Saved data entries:
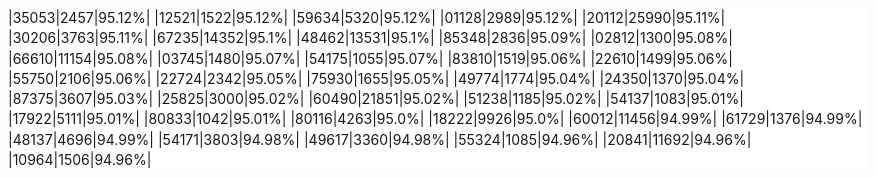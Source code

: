 |35053|2457|95.12%|
|12521|1522|95.12%|
|59634|5320|95.12%|
|01128|2989|95.12%|
|20112|25990|95.11%|
|30206|3763|95.11%|
|67235|14352|95.1%|
|48462|13531|95.1%|
|85348|2836|95.09%|
|02812|1300|95.08%|
|66610|11154|95.08%|
|03745|1480|95.07%|
|54175|1055|95.07%|
|83810|1519|95.06%|
|22610|1499|95.06%|
|55750|2106|95.06%|
|22724|2342|95.05%|
|75930|1655|95.05%|
|49774|1774|95.04%|
|24350|1370|95.04%|
|87375|3607|95.03%|
|25825|3000|95.02%|
|60490|21851|95.02%|
|51238|1185|95.02%|
|54137|1083|95.01%|
|17922|5111|95.01%|
|80833|1042|95.01%|
|80116|4263|95.0%|
|18222|9926|95.0%|
|60012|11456|94.99%|
|61729|1376|94.99%|
|48137|4696|94.99%|
|54171|3803|94.98%|
|49617|3360|94.98%|
|55324|1085|94.96%|
|20841|11692|94.96%|
|10964|1506|94.96%|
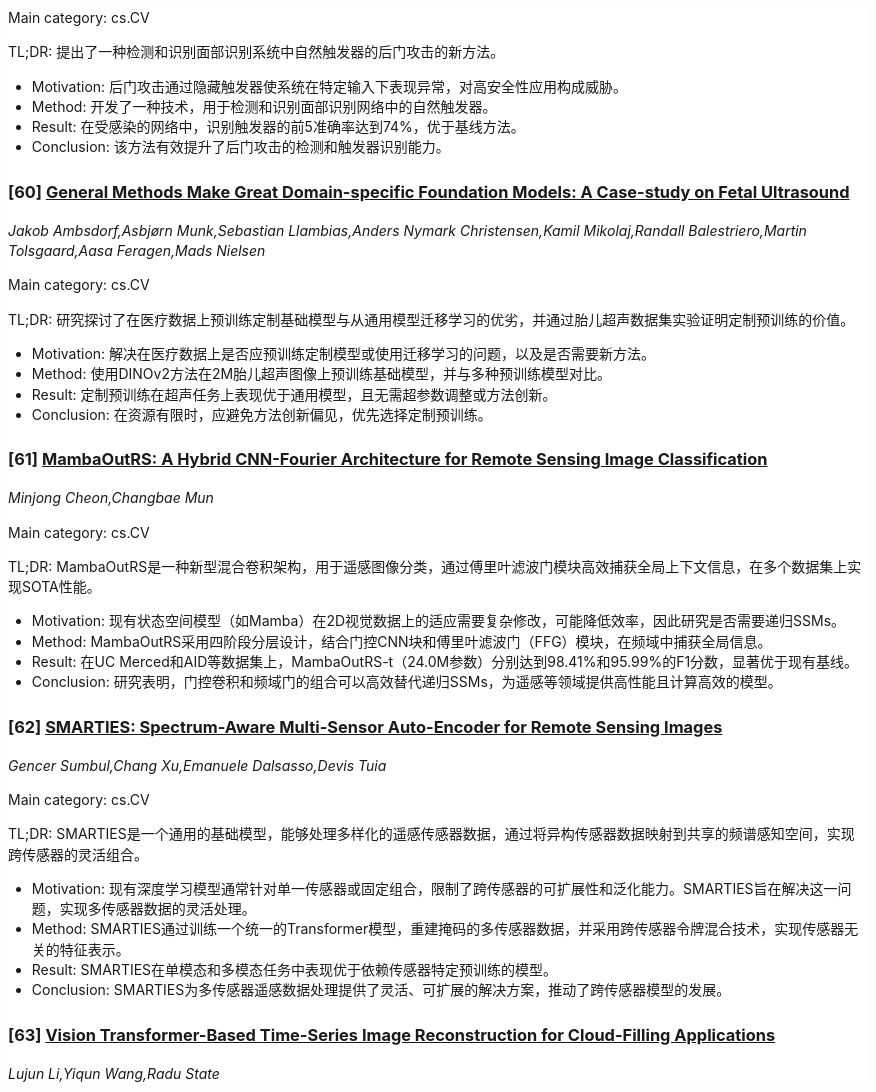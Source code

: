 Main category: cs.CV

TL;DR: 提出了一种检测和识别面部识别系统中自然触发器的后门攻击的新方法。

- Motivation: 后门攻击通过隐藏触发器使系统在特定输入下表现异常，对高安全性应用构成威胁。
- Method: 开发了一种技术，用于检测和识别面部识别网络中的自然触发器。
- Result: 在受感染的网络中，识别触发器的前5准确率达到74%，优于基线方法。
- Conclusion: 该方法有效提升了后门攻击的检测和触发器识别能力。


### [60] [General Methods Make Great Domain-specific Foundation Models: A Case-study on Fetal Ultrasound](https://arxiv.org/abs/2506.19552)
*Jakob Ambsdorf,Asbjørn Munk,Sebastian Llambias,Anders Nymark Christensen,Kamil Mikolaj,Randall Balestriero,Martin Tolsgaard,Aasa Feragen,Mads Nielsen*

Main category: cs.CV

TL;DR: 研究探讨了在医疗数据上预训练定制基础模型与从通用模型迁移学习的优劣，并通过胎儿超声数据集实验证明定制预训练的价值。

- Motivation: 解决在医疗数据上是否应预训练定制模型或使用迁移学习的问题，以及是否需要新方法。
- Method: 使用DINOv2方法在2M胎儿超声图像上预训练基础模型，并与多种预训练模型对比。
- Result: 定制预训练在超声任务上表现优于通用模型，且无需超参数调整或方法创新。
- Conclusion: 在资源有限时，应避免方法创新偏见，优先选择定制预训练。


### [61] [MambaOutRS: A Hybrid CNN-Fourier Architecture for Remote Sensing Image Classification](https://arxiv.org/abs/2506.19561)
*Minjong Cheon,Changbae Mun*

Main category: cs.CV

TL;DR: MambaOutRS是一种新型混合卷积架构，用于遥感图像分类，通过傅里叶滤波门模块高效捕获全局上下文信息，在多个数据集上实现SOTA性能。

- Motivation: 现有状态空间模型（如Mamba）在2D视觉数据上的适应需要复杂修改，可能降低效率，因此研究是否需要递归SSMs。
- Method: MambaOutRS采用四阶段分层设计，结合门控CNN块和傅里叶滤波门（FFG）模块，在频域中捕获全局信息。
- Result: 在UC Merced和AID等数据集上，MambaOutRS-t（24.0M参数）分别达到98.41%和95.99%的F1分数，显著优于现有基线。
- Conclusion: 研究表明，门控卷积和频域门的组合可以高效替代递归SSMs，为遥感等领域提供高性能且计算高效的模型。


### [62] [SMARTIES: Spectrum-Aware Multi-Sensor Auto-Encoder for Remote Sensing Images](https://arxiv.org/abs/2506.19585)
*Gencer Sumbul,Chang Xu,Emanuele Dalsasso,Devis Tuia*

Main category: cs.CV

TL;DR: SMARTIES是一个通用的基础模型，能够处理多样化的遥感传感器数据，通过将异构传感器数据映射到共享的频谱感知空间，实现跨传感器的灵活组合。

- Motivation: 现有深度学习模型通常针对单一传感器或固定组合，限制了跨传感器的可扩展性和泛化能力。SMARTIES旨在解决这一问题，实现多传感器数据的灵活处理。
- Method: SMARTIES通过训练一个统一的Transformer模型，重建掩码的多传感器数据，并采用跨传感器令牌混合技术，实现传感器无关的特征表示。
- Result: SMARTIES在单模态和多模态任务中表现优于依赖传感器特定预训练的模型。
- Conclusion: SMARTIES为多传感器遥感数据处理提供了灵活、可扩展的解决方案，推动了跨传感器模型的发展。


### [63] [Vision Transformer-Based Time-Series Image Reconstruction for Cloud-Filling Applications](https://arxiv.org/abs/2506.19591)
*Lujun Li,Yiqun Wang,Radu State*

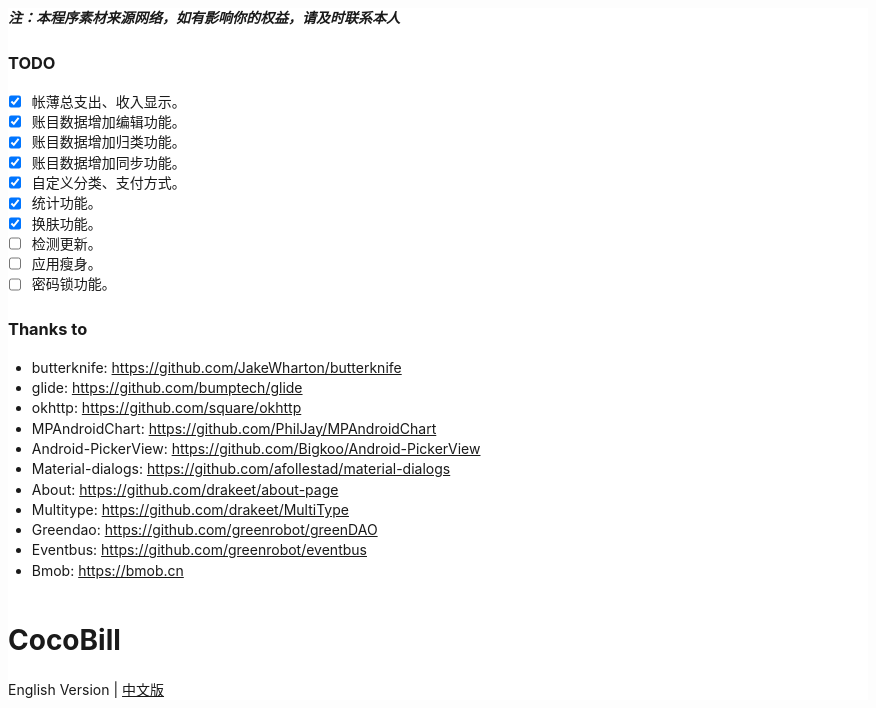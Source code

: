 ##### 注：本程序素材来源网络，如有影响你的权益，请及时联系本人


### TODO
- [x] 帐薄总支出、收入显示。
- [x] 账目数据增加编辑功能。
- [x] 账目数据增加归类功能。
- [x] 账目数据增加同步功能。
- [x] 自定义分类、支付方式。
- [x] 统计功能。
- [x] 换肤功能。
- [ ] 检测更新。
- [ ] 应用瘦身。
- [ ] 密码锁功能。

### Thanks to
- butterknife: https://github.com/JakeWharton/butterknife
- glide: https://github.com/bumptech/glide
- okhttp: https://github.com/square/okhttp
- MPAndroidChart: https://github.com/PhilJay/MPAndroidChart
- Android-PickerView: https://github.com/Bigkoo/Android-PickerView
- Material-dialogs: https://github.com/afollestad/material-dialogs
- About: https://github.com/drakeet/about-page
- Multitype: https://github.com/drakeet/MultiType
- Greendao: https://github.com/greenrobot/greenDAO
- Eventbus: https://github.com/greenrobot/eventbus
- Bmob: https://bmob.cn

# CocoBill

English Version | [中文版](#CocoBill)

▶ _Task details_:
Leave out the pictures; repeat the data exactly.

▶ _Answer space_:
Source code

: |35053|2457|95.12%|
|12521|1522|95.12%|
|59634|5320|95.12%|
|01128|2989|95.12%|
|20112|25990|95.11%|
|30206|3763|95.11%|
|67235|14352|95.1%|
|48462|13531|95.1%|
|85348|2836|95.09%|
|02812|1300|95.08%|
|66610|11154|95.08%|
|03745|1480|95.07%|
|54175|1055|95.07%|
|83810|1519|95.06%|
|22610|1499|95.06%|
|55750|2106|95.06%|
|22724|2342|95.05%|
|75930|1655|95.05%|
|49774|1774|95.04%|
|24350|1370|95.04%|
|87375|3607|95.03%|
|25825|3000|95.02%|
|60490|21851|95.02%|
|51238|1185|95.02%|
|54137|1083|95.01%|
|17922|5111|95.01%|
|80833|1042|95.01%|
|80116|4263|95.0%|
|18222|9926|95.0%|
|60012|11456|94.99%|
|61729|1376|94.99%|
|48137|4696|94.99%|
|54171|3803|94.98%|
|49617|3360|94.98%|
|55324|1085|94.96%|
|20841|11692|94.96%|
|10964|1506|94.96%|
Source code

: Main category: cs.CV

TL;DR: 提出了一种检测和识别面部识别系统中自然触发器的后门攻击的新方法。

- Motivation: 后门攻击通过隐藏触发器使系统在特定输入下表现异常，对高安全性应用构成威胁。
- Method: 开发了一种技术，用于检测和识别面部识别网络中的自然触发器。
- Result: 在受感染的网络中，识别触发器的前5准确率达到74%，优于基线方法。
- Conclusion: 该方法有效提升了后门攻击的检测和触发器识别能力。


### [60] [General Methods Make Great Domain-specific Foundation Models: A Case-study on Fetal Ultrasound](https://arxiv.org/abs/2506.19552)
*Jakob Ambsdorf,Asbjørn Munk,Sebastian Llambias,Anders Nymark Christensen,Kamil Mikolaj,Randall Balestriero,Martin Tolsgaard,Aasa Feragen,Mads Nielsen*

Main category: cs.CV

TL;DR: 研究探讨了在医疗数据上预训练定制基础模型与从通用模型迁移学习的优劣，并通过胎儿超声数据集实验证明定制预训练的价值。

- Motivation: 解决在医疗数据上是否应预训练定制模型或使用迁移学习的问题，以及是否需要新方法。
- Method: 使用DINOv2方法在2M胎儿超声图像上预训练基础模型，并与多种预训练模型对比。
- Result: 定制预训练在超声任务上表现优于通用模型，且无需超参数调整或方法创新。
- Conclusion: 在资源有限时，应避免方法创新偏见，优先选择定制预训练。


### [61] [MambaOutRS: A Hybrid CNN-Fourier Architecture for Remote Sensing Image Classification](https://arxiv.org/abs/2506.19561)
*Minjong Cheon,Changbae Mun*

Main category: cs.CV

TL;DR: MambaOutRS是一种新型混合卷积架构，用于遥感图像分类，通过傅里叶滤波门模块高效捕获全局上下文信息，在多个数据集上实现SOTA性能。

- Motivation: 现有状态空间模型（如Mamba）在2D视觉数据上的适应需要复杂修改，可能降低效率，因此研究是否需要递归SSMs。
- Method: MambaOutRS采用四阶段分层设计，结合门控CNN块和傅里叶滤波门（FFG）模块，在频域中捕获全局信息。
- Result: 在UC Merced和AID等数据集上，MambaOutRS-t（24.0M参数）分别达到98.41%和95.99%的F1分数，显著优于现有基线。
- Conclusion: 研究表明，门控卷积和频域门的组合可以高效替代递归SSMs，为遥感等领域提供高性能且计算高效的模型。


### [62] [SMARTIES: Spectrum-Aware Multi-Sensor Auto-Encoder for Remote Sensing Images](https://arxiv.org/abs/2506.19585)
*Gencer Sumbul,Chang Xu,Emanuele Dalsasso,Devis Tuia*

Main category: cs.CV

TL;DR: SMARTIES是一个通用的基础模型，能够处理多样化的遥感传感器数据，通过将异构传感器数据映射到共享的频谱感知空间，实现跨传感器的灵活组合。

- Motivation: 现有深度学习模型通常针对单一传感器或固定组合，限制了跨传感器的可扩展性和泛化能力。SMARTIES旨在解决这一问题，实现多传感器数据的灵活处理。
- Method: SMARTIES通过训练一个统一的Transformer模型，重建掩码的多传感器数据，并采用跨传感器令牌混合技术，实现传感器无关的特征表示。
- Result: SMARTIES在单模态和多模态任务中表现优于依赖传感器特定预训练的模型。
- Conclusion: SMARTIES为多传感器遥感数据处理提供了灵活、可扩展的解决方案，推动了跨传感器模型的发展。


### [63] [Vision Transformer-Based Time-Series Image Reconstruction for Cloud-Filling Applications](https://arxiv.org/abs/2506.19591)
*Lujun Li,Yiqun Wang,Radu State*

Source code

: ##### 注：本程序素材来源网络，如有影响你的权益，请及时联系本人


### TODO
- [x] 帐薄总支出、收入显示。
- [x] 账目数据增加编辑功能。
- [x] 账目数据增加归类功能。
- [x] 账目数据增加同步功能。
- [x] 自定义分类、支付方式。
- [x] 统计功能。
- [x] 换肤功能。
- [ ] 检测更新。
- [ ] 应用瘦身。
- [ ] 密码锁功能。

### Thanks to
- butterknife: https://github.com/JakeWharton/butterknife
- glide: https://github.com/bumptech/glide
- okhttp: https://github.com/square/okhttp
- MPAndroidChart: https://github.com/PhilJay/MPAndroidChart
- Android-PickerView: https://github.com/Bigkoo/Android-PickerView
- Material-dialogs: https://github.com/afollestad/material-dialogs
- About: https://github.com/drakeet/about-page
- Multitype: https://github.com/drakeet/MultiType
- Greendao: https://github.com/greenrobot/greenDAO
- Eventbus: https://github.com/greenrobot/eventbus
- Bmob: https://bmob.cn

# CocoBill

English Version | [中文版](#CocoBill)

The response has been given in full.